■ Work to be completed ■
I need the number of lines in the data that contain the word "events", and nothing beyond it.

::::::::

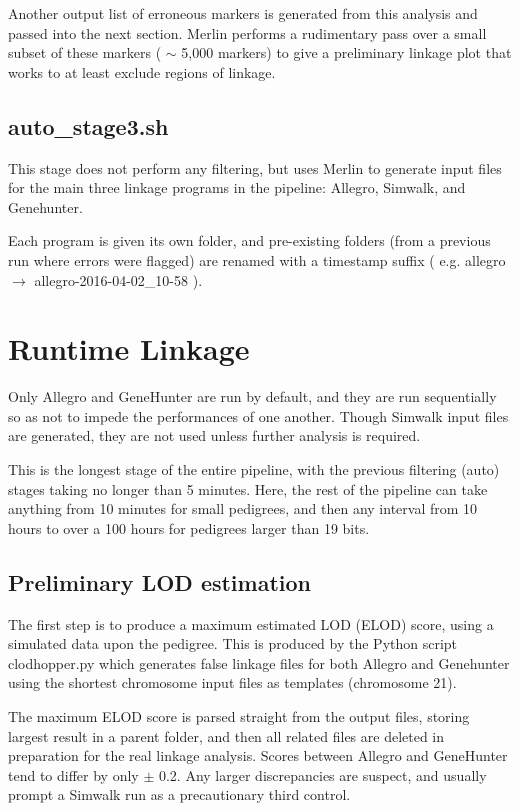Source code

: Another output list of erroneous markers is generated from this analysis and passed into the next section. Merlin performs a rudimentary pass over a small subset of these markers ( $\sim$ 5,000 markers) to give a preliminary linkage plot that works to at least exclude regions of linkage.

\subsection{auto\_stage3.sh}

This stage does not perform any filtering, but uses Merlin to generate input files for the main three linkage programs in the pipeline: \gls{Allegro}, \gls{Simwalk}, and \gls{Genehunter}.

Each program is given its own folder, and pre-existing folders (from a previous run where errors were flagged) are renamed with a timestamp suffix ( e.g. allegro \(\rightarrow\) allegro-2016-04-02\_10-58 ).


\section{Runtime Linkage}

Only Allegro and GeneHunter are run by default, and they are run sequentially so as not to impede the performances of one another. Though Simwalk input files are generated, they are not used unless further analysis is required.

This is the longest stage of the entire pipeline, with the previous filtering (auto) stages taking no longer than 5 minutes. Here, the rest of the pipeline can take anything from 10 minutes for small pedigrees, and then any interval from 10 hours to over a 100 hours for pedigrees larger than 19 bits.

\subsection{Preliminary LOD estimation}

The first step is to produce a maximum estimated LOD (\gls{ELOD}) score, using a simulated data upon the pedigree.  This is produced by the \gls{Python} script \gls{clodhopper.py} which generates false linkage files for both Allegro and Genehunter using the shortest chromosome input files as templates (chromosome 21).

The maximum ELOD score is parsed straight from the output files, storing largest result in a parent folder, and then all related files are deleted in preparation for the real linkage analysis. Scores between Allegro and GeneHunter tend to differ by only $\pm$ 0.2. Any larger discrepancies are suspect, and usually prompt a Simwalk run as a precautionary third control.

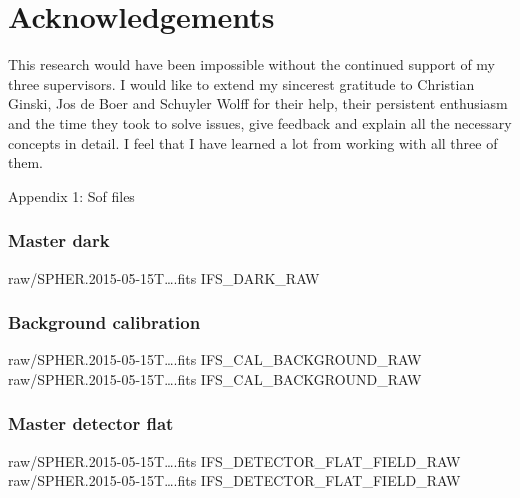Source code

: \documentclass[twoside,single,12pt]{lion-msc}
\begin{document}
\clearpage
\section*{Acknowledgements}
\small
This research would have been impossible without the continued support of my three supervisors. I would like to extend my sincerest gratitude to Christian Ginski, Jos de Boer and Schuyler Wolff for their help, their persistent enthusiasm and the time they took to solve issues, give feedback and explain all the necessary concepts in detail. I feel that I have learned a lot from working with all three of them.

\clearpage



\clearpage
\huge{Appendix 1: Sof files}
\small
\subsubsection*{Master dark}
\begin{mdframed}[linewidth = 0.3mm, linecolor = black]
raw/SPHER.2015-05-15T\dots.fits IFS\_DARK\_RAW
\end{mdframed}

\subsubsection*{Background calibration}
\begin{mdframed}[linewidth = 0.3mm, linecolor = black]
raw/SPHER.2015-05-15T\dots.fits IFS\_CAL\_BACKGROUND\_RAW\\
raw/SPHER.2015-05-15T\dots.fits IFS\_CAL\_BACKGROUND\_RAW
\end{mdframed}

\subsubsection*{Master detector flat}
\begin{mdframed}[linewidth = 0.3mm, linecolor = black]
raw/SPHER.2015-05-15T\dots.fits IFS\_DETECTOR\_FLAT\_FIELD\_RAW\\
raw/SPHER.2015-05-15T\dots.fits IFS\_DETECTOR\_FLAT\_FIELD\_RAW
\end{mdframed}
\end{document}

::::::::

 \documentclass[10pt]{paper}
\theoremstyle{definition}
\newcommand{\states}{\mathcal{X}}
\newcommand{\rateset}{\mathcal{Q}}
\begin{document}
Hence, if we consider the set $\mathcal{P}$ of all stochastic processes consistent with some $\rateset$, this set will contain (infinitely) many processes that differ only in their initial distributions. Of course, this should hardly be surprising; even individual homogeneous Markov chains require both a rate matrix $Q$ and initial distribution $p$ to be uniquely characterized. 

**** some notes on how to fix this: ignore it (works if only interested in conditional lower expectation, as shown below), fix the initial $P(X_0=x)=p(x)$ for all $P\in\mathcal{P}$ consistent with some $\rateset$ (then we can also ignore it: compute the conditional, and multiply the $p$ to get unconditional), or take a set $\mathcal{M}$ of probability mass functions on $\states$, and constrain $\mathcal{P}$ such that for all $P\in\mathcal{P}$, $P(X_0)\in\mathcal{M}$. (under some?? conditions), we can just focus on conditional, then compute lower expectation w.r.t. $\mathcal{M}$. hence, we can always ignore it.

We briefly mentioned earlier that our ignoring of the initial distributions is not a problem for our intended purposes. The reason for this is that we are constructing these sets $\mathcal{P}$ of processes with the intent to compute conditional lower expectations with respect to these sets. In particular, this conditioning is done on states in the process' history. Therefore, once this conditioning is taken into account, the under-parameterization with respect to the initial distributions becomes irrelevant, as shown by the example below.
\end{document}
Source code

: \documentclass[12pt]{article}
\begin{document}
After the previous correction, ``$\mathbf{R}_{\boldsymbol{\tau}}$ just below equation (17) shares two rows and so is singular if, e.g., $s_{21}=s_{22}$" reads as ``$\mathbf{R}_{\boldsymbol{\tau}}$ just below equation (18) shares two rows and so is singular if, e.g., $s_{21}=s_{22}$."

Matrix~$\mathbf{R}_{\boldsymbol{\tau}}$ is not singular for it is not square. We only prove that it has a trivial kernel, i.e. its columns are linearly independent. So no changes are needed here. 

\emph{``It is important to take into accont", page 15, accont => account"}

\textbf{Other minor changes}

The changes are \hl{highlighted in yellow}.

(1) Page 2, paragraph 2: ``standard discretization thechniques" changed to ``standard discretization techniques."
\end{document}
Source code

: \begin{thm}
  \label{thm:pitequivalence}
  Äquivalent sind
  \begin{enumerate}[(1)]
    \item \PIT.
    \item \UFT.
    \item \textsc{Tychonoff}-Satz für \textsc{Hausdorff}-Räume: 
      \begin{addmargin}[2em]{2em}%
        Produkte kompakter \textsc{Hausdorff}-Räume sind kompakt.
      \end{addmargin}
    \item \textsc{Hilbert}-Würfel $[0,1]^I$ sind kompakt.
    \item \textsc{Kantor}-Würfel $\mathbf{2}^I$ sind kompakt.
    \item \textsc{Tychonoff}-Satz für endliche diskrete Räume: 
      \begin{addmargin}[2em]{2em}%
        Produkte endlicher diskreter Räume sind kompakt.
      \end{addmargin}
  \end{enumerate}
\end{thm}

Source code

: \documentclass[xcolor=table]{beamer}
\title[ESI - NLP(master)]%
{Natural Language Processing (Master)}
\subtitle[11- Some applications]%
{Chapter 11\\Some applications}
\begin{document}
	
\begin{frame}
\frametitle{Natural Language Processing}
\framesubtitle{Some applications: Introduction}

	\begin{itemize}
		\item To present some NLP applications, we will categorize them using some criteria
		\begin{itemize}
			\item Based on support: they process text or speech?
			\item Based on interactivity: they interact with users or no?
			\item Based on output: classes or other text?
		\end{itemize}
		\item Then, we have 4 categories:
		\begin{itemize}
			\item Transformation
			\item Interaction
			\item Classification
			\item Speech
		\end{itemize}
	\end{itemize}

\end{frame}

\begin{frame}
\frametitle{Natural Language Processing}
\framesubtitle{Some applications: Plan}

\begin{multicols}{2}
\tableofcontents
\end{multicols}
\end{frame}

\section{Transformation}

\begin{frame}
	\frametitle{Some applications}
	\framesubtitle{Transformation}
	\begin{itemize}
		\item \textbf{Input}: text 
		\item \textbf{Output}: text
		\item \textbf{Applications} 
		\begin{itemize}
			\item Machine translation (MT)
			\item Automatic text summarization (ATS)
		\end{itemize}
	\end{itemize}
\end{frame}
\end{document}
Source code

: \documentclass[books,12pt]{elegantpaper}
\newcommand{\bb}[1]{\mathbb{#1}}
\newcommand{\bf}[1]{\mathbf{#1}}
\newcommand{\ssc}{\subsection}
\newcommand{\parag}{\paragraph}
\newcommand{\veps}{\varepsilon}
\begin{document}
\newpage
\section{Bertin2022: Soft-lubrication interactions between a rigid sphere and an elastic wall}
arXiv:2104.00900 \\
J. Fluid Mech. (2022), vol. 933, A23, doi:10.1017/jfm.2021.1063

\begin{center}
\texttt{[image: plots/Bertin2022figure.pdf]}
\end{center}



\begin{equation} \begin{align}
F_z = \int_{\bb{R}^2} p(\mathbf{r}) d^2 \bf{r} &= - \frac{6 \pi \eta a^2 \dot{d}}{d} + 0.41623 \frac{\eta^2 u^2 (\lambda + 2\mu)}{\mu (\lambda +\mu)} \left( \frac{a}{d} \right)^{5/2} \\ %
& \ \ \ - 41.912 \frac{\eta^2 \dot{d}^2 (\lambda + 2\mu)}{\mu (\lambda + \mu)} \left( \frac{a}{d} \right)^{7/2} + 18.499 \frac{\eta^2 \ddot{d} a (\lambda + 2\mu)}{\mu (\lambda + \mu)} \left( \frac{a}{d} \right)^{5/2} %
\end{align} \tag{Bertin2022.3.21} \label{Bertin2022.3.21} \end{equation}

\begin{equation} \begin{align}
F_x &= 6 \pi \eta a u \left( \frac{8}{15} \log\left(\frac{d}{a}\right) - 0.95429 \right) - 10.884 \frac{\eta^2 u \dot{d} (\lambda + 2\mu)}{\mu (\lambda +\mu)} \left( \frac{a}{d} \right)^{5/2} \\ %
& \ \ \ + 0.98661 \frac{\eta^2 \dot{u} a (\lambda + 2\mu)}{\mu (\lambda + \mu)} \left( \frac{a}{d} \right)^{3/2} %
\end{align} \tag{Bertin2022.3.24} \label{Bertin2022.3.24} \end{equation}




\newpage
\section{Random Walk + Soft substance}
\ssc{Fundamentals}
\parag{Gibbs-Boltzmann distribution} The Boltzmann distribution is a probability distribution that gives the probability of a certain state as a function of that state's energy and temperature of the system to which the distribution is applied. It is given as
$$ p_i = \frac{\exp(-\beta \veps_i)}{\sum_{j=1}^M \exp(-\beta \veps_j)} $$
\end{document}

::::::::

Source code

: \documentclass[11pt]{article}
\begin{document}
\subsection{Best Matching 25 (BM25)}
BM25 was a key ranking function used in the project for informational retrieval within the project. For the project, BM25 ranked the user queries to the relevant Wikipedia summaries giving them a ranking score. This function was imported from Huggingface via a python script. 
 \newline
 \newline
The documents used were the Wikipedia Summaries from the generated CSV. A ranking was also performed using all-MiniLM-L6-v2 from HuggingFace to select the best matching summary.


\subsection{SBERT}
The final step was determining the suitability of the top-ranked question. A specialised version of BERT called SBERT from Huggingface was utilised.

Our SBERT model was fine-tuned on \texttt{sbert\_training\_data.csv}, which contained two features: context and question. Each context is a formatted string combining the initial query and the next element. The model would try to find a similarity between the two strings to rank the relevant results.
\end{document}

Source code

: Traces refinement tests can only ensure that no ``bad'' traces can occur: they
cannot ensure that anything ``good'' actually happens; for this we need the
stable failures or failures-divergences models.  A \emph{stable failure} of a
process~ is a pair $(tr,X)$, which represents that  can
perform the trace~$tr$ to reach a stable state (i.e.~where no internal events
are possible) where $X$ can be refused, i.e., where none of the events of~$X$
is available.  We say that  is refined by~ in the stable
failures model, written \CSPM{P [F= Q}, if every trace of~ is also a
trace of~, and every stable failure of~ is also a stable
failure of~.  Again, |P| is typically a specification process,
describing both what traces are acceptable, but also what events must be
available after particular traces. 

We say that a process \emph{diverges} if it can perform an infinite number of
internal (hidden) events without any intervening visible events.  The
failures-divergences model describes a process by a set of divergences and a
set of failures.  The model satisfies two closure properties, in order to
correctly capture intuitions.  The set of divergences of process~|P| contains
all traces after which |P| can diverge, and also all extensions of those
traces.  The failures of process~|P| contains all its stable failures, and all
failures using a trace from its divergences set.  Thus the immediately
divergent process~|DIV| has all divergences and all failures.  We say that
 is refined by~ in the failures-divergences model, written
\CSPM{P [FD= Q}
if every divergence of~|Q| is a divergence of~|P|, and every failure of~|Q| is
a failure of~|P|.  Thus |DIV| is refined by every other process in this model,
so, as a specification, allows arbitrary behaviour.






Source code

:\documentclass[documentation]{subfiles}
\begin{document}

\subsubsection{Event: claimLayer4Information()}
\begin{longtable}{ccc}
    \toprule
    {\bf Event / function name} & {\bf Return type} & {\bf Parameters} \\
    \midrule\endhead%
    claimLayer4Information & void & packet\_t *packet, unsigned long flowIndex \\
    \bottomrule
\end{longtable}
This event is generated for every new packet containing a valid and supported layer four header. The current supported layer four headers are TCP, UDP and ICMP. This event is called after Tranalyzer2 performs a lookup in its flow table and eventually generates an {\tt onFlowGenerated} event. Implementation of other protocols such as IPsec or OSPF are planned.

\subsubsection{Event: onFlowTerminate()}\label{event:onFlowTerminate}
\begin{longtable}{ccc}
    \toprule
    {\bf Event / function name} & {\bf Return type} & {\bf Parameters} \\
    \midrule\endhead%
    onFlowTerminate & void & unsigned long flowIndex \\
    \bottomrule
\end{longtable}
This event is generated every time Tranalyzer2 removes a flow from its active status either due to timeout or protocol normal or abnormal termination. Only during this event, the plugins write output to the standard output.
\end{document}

::::::::

■ Reply ■
4